L'OCDE a adressé un sévère avertissement au Premier ministre britannique pour avoir mis un terme à l'enquête sur une affaire de corruption mettant en cause British Aerospace (BAE). Un coup dur pour la convention OCDE contre la corruption qui interdit notamment le versement de pots de vin à des fonctionnaires étrangers.

Tony Blair entrera-t-il dans l'histoire comme le fossoyeur de la convention OCDE contre la corruption? Les trente pays signataires (moins la Grande-Bretagne) de cette convention, interdisant notamment la corruption d'agents publics étrangers dans le cadre de transactions commerciales, sont bien décidés à ne pas laisser passer cet arrangement manifeste avec la convention. Tony Blair a mis un terme, au nom de "l'intérêt national", à une enquête du Serious Fraud Office (SFO) sur le versement de pots-de-vin par le groupe de défense britannique BAE Systems dans le cadre du contrat militaire Al-Yamamah, signé par Londres et Ryad à partir de 1985. Ce contrat avait rapporté 43 milliards de livres (65,3 milliards d'euros) à BAE Systems.

Le groupe de travail de l'OCDE sur les questions de corruption s'est dit "gravement préoccupé quant à la possibilité que cette décision ne soit pas conforme à la Convention de lutte contre la corruption" de l'Organisation. Tony Blair a assumé personnellement cette décision, affirmant que la poursuite de l'enquête aurait eu "des effets désastreux sur notre relation avec un pays important" et un allié clé de Londres au Proche-Orient. L'enquête menaçait surtout un contrat pour la fourniture de 72 avions de combat Eurofighter de 10 milliards de livres (15,2 milliards d'euros) à l'Arabie saoudite.

L'OCDE a annoncé que des "mesures appropriées" pourraient être prises en mars.

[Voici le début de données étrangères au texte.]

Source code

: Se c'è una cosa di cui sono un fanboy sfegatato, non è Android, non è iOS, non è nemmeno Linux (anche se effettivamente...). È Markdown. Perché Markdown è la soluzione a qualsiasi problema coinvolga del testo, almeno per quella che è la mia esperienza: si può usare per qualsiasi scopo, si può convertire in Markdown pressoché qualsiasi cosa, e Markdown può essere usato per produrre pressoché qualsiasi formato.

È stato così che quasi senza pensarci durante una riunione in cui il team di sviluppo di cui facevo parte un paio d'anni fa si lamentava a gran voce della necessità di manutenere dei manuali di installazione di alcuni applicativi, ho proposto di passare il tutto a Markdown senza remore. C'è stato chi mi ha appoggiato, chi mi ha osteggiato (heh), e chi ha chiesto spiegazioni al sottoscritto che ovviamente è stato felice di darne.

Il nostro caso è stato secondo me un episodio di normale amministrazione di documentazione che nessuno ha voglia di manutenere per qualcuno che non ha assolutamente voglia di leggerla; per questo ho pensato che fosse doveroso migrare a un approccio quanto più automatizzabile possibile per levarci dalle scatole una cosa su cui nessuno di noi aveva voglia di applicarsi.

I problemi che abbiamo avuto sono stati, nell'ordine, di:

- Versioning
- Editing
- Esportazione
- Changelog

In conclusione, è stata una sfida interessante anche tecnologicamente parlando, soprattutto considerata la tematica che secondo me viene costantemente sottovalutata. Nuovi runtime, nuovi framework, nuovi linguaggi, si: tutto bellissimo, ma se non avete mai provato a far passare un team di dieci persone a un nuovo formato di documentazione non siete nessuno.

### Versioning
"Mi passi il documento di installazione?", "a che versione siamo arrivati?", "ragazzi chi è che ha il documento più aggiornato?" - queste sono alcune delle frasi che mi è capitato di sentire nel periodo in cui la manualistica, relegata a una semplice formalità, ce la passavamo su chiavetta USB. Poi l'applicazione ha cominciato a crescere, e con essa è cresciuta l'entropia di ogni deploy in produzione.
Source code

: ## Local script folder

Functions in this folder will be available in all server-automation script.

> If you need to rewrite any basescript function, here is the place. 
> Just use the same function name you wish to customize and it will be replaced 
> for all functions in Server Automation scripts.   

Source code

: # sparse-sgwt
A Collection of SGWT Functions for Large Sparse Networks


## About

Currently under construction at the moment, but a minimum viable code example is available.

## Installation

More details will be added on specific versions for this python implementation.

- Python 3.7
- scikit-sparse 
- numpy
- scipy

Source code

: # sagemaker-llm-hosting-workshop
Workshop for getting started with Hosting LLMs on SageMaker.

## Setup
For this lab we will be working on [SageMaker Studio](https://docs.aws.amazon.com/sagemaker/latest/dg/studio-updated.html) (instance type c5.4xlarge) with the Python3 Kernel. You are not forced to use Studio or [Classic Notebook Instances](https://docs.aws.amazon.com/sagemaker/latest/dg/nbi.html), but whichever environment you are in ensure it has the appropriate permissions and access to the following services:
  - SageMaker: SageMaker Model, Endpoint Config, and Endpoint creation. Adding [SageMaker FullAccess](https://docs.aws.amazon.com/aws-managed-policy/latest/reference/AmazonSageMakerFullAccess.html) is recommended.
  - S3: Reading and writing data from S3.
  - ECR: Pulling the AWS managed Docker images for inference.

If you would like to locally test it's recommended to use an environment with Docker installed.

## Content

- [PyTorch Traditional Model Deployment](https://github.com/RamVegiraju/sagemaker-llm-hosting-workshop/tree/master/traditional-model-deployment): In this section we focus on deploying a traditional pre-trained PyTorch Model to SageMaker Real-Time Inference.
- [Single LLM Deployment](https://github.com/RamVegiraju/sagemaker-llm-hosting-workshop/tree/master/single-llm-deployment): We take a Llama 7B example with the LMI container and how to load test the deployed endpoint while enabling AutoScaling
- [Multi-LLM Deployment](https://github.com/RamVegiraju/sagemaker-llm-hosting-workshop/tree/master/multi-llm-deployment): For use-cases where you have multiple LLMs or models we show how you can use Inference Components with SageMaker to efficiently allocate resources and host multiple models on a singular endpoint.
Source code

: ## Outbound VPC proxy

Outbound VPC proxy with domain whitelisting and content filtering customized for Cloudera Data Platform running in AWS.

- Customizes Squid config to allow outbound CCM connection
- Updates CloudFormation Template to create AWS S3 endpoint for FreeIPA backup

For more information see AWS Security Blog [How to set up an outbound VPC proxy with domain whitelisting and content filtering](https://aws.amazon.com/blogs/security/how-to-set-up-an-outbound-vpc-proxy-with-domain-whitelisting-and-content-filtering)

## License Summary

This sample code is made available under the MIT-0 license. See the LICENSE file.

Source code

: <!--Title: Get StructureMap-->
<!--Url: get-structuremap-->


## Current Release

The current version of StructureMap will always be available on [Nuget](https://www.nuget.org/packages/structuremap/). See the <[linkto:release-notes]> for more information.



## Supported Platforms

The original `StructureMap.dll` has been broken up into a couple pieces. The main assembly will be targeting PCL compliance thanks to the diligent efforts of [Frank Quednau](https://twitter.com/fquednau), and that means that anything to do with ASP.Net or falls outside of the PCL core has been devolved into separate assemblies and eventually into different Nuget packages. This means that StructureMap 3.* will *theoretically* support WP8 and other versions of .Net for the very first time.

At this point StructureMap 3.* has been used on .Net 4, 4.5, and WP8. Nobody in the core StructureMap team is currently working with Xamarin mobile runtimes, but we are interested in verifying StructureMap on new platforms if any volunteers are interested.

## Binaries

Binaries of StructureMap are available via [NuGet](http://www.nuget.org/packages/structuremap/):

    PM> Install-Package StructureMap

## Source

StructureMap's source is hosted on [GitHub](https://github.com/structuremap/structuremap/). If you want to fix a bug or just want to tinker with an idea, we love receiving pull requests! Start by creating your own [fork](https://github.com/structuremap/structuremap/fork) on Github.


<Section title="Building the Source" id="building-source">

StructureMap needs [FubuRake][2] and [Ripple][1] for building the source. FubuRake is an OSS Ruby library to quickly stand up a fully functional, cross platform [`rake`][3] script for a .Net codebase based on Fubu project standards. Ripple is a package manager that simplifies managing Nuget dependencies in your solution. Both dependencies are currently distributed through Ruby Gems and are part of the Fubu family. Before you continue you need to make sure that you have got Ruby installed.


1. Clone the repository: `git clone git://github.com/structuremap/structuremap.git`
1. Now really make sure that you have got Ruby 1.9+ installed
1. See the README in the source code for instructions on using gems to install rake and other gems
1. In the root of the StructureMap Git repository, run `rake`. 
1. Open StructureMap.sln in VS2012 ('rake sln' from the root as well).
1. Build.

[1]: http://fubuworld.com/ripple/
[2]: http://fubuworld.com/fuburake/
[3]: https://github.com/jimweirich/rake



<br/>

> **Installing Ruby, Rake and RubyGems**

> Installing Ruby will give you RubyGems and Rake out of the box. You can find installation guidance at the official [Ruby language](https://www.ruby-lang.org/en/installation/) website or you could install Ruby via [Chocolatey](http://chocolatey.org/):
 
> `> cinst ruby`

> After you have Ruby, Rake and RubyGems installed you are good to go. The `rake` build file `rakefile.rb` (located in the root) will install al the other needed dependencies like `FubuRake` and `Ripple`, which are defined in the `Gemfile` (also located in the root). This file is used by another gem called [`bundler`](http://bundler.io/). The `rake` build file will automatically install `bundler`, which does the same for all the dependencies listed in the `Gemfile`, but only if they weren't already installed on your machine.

Le groupe de travail devrait passer en revue la mise en oeuvre par Londres de ses recommandations en matière de lutte anti-corruption, faites en 2005. Il s'agit notamment de vérifier que Londres a bien adopté des amendements législatifs "pour faire en sorte que les enquêtes et les poursuites pour corruption d'agents publics étrangers ne seront pas influencées par des considérations d'intérêt économique national, les effets possibles sur les relations avec un autre État ou l'identité des personnes physiques ou morales en cause", conformément à l'article 5 de la Convention.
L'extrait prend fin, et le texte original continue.